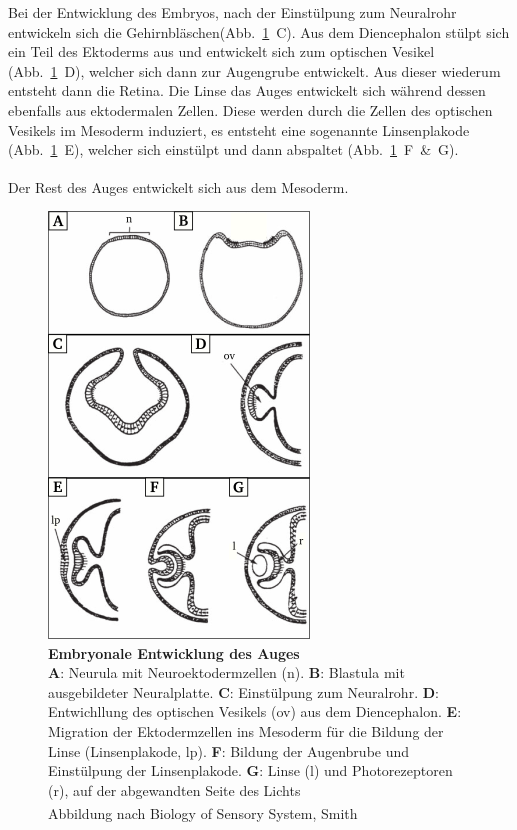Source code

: \documentclass[12pt,a4paper,pdftex]{article}
\begin{document}
Bei der Entwicklung des Embryos, nach der Einstülpung zum Neuralrohr entwickeln sich die Gehirnbläschen(Abb.~\ref{fig:eye_neurulation}~C). Aus dem Diencephalon stülpt sich ein Teil des Ektoderms aus und entwickelt sich zum optischen Vesikel (Abb.~\ref{fig:eye_neurulation}~D), welcher sich dann zur Augengrube  entwickelt. Aus dieser wiederum entsteht dann die Retina. Die Linse das Auges entwickelt sich während dessen ebenfalls aus ektodermalen Zellen. Diese werden durch die Zellen des optischen Vesikels  im Mesoderm induziert, es entsteht eine sogenannte Linsenplakode  (Abb.~\ref{fig:eye_neurulation}~E), welcher sich einstülpt und dann abspaltet (Abb.~\ref{fig:eye_neurulation}~F~\&~G).

Der Rest des Auges entwickelt sich aus dem Mesoderm. \textsuperscript{\cite[16]{smith2008biology}}

\begin{figure}[H]
    \centering
    \includegraphics{pictures/visual/Eye_Neurulation.png}
    \caption[Embryonale Entwicklung des Auges]{\textbf{Embryonale Entwicklung des Auges}\\
    \textbf{A}: Neurula mit Neuroektodermzellen (n). \textbf{B}: Blastula mit ausgebildeter Neuralplatte. \textbf{C}: Einstülpung zum Neuralrohr. \textbf{D}: Entwichllung des optischen Vesikels (ov) aus dem Diencephalon. \textbf{E}: Migration der Ektodermzellen ins Mesoderm für die Bildung der Linse (Linsenplakode, lp). \textbf{F}: Bildung der Augenbrube und Einstülpung der Linsenplakode. \textbf{G}: Linse (l) und Photorezeptoren (r), auf der abgewandten Seite des Lichts\\
    Abbildung nach Biology of Sensory System, Smith \textsuperscript{\cite[16]{smith2008biology}}}
    \label{fig:eye_neurulation}
\end{figure}
\end{document}

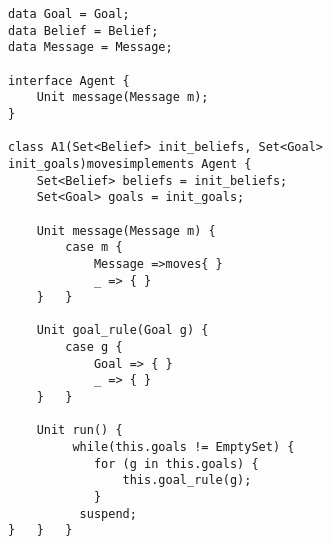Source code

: \begin{lstlisting}[caption= Generic Agent Model, label=Agent]
data Goal = Goal;
data Belief = Belief;
data Message = Message;

interface Agent {
	Unit message(Message m);
}

class A1(Set<Belief> init_beliefs, Set<Goal> init_goals)movesimplements Agent {
	Set<Belief> beliefs = init_beliefs;
	Set<Goal> goals = init_goals;
	
	Unit message(Message m) {
		case m { 
			Message =>moves{ }
			_ => { }
	}	}
	
	Unit goal_rule(Goal g) {
		case g {
			Goal => { }
			_ => { }
	}	}
	
	Unit run() {
		 while(this.goals != EmptySet) {
  		    for (g in this.goals) {
		        this.goal_rule(g);
		    }
		  suspend;
}	}	}
\end{lstlisting}









%
%
%
%	



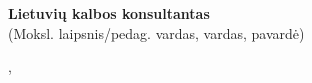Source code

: \begin{titlepage}
\begin{flushleft}
        {\hspace*{1,27cm} \bf Lietuvių kalbos konsultantas \hspace{1em} \thesisLTconsultant \hfil} \\
        {\hspace*{7cm}  (Moksl. laipsnis/pedag. vardas, vardas, pavardė)}

    \end{flushleft}


    \begin{center}
        \vspace{10pt}
        \city, \ \the\year{}
    \end{center}

\end{titlepage}
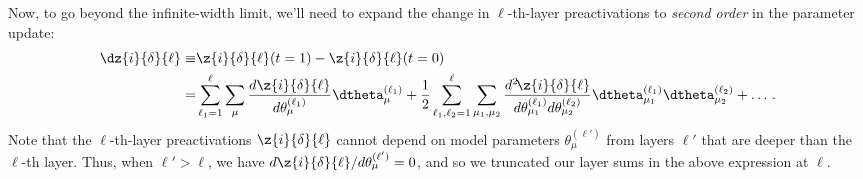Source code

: Now, to go beyond 
the infinite-width limit,
we'll need to expand the change in $\ell$-th-layer preactivations to \emph{second order} in the parameter update:
\begin{align}\label{eq:preactivation-change-second-order-in-model-parameter}
\dz{i}{\delta}{\ell}\equiv&\z{i}{\delta}{\ell}(t=1)-\z{i}{\delta}{\ell}(t=0)\, \\
=&\sum_{\ell_1=1}^{\ell} \sum_{\mu}\frac{d\z{i}{\delta}{\ell}}{d\theta_{\mu}^{(\ell_1)}}\dtheta_{\mu}^{(\ell_1)}+\frac{1}{2}\sum_{\ell_1, \ell_2 = 1}^\ell \sum_{\mu_1,\mu_2}\frac{d^2\!\z{i}{\delta}{\ell}}{d\theta^{(\ell_1)}_{\mu_1}d\theta_{\mu_2}^{(\ell_2)}}\dtheta_{\mu_1}^{(\ell_1)}\dtheta_{\mu_2}^{(\ell_2)}+\ldots\, .\notag
\end{align}
Note that the $\ell$-th-layer preactivations $\z{i}{\delta}{\ell}$ cannot depend on model parameters $\theta_{\mu}^{(\ell')}$ from layers $\ell'$ that are deeper than the $\ell$-th layer.  Thus, when $\ell' > \ell$, we have $d\z{i}{\delta}{\ell}/d\theta_{\mu}^{(\ell')}=0$, and so we truncated our layer sums in the above expression at $\ell$.


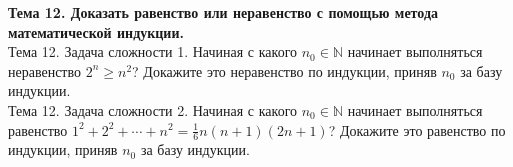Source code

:\documentclass[12pt,oneside]{article}
\theoremstyle{definition}
\begin{document}
{\bf Тема 12. Доказать равенство или неравенство с помощью метода математической индукции.}\\

Тема 12. Задача сложности 1. Начиная с какого $n_0\in\mathbb{N}$ начинает выполняться неравенство $2^n\geq n^2$? Докажите это неравенство по индукции, приняв $n_0$ за базу индукции.\\

Тема 12. Задача сложности 2. Начиная с какого $n_0\in\mathbb{N}$ начинает выполняться равенство $1^2+2^2+\cdots+n^2=\frac{1}{6}n(n+1)(2n+1)$? Докажите это равенство по индукции, приняв $n_0$ за базу индукции.
\end{document}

• • • • • • •

» **Action item**
Above is a listing with pictures. Write it out exactly without them.

» **Finished task**
Source code

: \documentclass[12pt,a4paper,pdftex]{article}
\begin{document}
Bei der Entwicklung des Embryos, nach der Einstülpung zum Neuralrohr entwickeln sich die Gehirnbläschen(Abb.~\ref{fig:eye_neurulation}~C). Aus dem Diencephalon stülpt sich ein Teil des Ektoderms aus und entwickelt sich zum optischen Vesikel (Abb.~\ref{fig:eye_neurulation}~D), welcher sich dann zur Augengrube  entwickelt. Aus dieser wiederum entsteht dann die Retina. Die Linse das Auges entwickelt sich während dessen ebenfalls aus ektodermalen Zellen. Diese werden durch die Zellen des optischen Vesikels  im Mesoderm induziert, es entsteht eine sogenannte Linsenplakode  (Abb.~\ref{fig:eye_neurulation}~E), welcher sich einstülpt und dann abspaltet (Abb.~\ref{fig:eye_neurulation}~F~\&~G).

Der Rest des Auges entwickelt sich aus dem Mesoderm. \textsuperscript{\cite[16]{smith2008biology}}

\begin{figure}[H]
    \centering
    \includegraphics{pictures/visual/Eye_Neurulation.png}
    \caption[Embryonale Entwicklung des Auges]{\textbf{Embryonale Entwicklung des Auges}\\
    \textbf{A}: Neurula mit Neuroektodermzellen (n). \textbf{B}: Blastula mit ausgebildeter Neuralplatte. \textbf{C}: Einstülpung zum Neuralrohr. \textbf{D}: Entwichllung des optischen Vesikels (ov) aus dem Diencephalon. \textbf{E}: Migration der Ektodermzellen ins Mesoderm für die Bildung der Linse (Linsenplakode, lp). \textbf{F}: Bildung der Augenbrube und Einstülpung der Linsenplakode. \textbf{G}: Linse (l) und Photorezeptoren (r), auf der abgewandten Seite des Lichts\\
    Abbildung nach Biology of Sensory System, Smith \textsuperscript{\cite[16]{smith2008biology}}}
    \label{fig:eye_neurulation}
\end{figure}
\end{document}

Source code

: \begin{lstlisting}[caption= Generic Agent Model, label=Agent]
data Goal = Goal;
data Belief = Belief;
data Message = Message;

interface Agent {
	Unit message(Message m);
}

class A1(Set<Belief> init_beliefs, Set<Goal> init_goals)movesimplements Agent {
	Set<Belief> beliefs = init_beliefs;
	Set<Goal> goals = init_goals;
	
	Unit message(Message m) {
		case m { 
			Message =>moves{ }
			_ => { }
	}	}
	
	Unit goal_rule(Goal g) {
		case g {
			Goal => { }
			_ => { }
	}	}
	
	Unit run() {
		 while(this.goals != EmptySet) {
  		    for (g in this.goals) {
		        this.goal_rule(g);
		    }
		  suspend;
}	}	}
\end{lstlisting}









%
%
%
%	



Source code

: \begin{titlepage}
\begin{flushleft}
        {\hspace*{1,27cm} \bf Lietuvių kalbos konsultantas \hspace{1em} \thesisLTconsultant \hfil} \\
        {\hspace*{7cm}  (Moksl. laipsnis/pedag. vardas, vardas, pavardė)}

    \end{flushleft}


    \begin{center}
        \vspace{10pt}
        \city, \ \the\year{}
    \end{center}

\end{titlepage}
Source code

: Now, to go beyond 
the infinite-width limit,
we'll need to expand the change in $\ell$-th-layer preactivations to \emph{second order} in the parameter update:
\begin{align}\label{eq:preactivation-change-second-order-in-model-parameter}
\dz{i}{\delta}{\ell}\equiv&\z{i}{\delta}{\ell}(t=1)-\z{i}{\delta}{\ell}(t=0)\, \\
=&\sum_{\ell_1=1}^{\ell} \sum_{\mu}\frac{d\z{i}{\delta}{\ell}}{d\theta_{\mu}^{(\ell_1)}}\dtheta_{\mu}^{(\ell_1)}+\frac{1}{2}\sum_{\ell_1, \ell_2 = 1}^\ell \sum_{\mu_1,\mu_2}\frac{d^2\!\z{i}{\delta}{\ell}}{d\theta^{(\ell_1)}_{\mu_1}d\theta_{\mu_2}^{(\ell_2)}}\dtheta_{\mu_1}^{(\ell_1)}\dtheta_{\mu_2}^{(\ell_2)}+\ldots\, .\notag
\end{align}
Note that the $\ell$-th-layer preactivations $\z{i}{\delta}{\ell}$ cannot depend on model parameters $\theta_{\mu}^{(\ell')}$ from layers $\ell'$ that are deeper than the $\ell$-th layer.  Thus, when $\ell' > \ell$, we have $d\z{i}{\delta}{\ell}/d\theta_{\mu}^{(\ell')}=0$, and so we truncated our layer sums in the above expression at $\ell$.


Source code

:\documentclass[12pt,oneside]{article}
\theoremstyle{definition}
\begin{document}
{\bf Тема 12. Доказать равенство или неравенство с помощью метода математической индукции.}\\

Тема 12. Задача сложности 1. Начиная с какого $n_0\in\mathbb{N}$ начинает выполняться неравенство $2^n\geq n^2$? Докажите это неравенство по индукции, приняв $n_0$ за базу индукции.\\

Тема 12. Задача сложности 2. Начиная с какого $n_0\in\mathbb{N}$ начинает выполняться равенство $1^2+2^2+\cdots+n^2=\frac{1}{6}n(n+1)(2n+1)$? Докажите это равенство по индукции, приняв $n_0$ за базу индукции.
\end{document}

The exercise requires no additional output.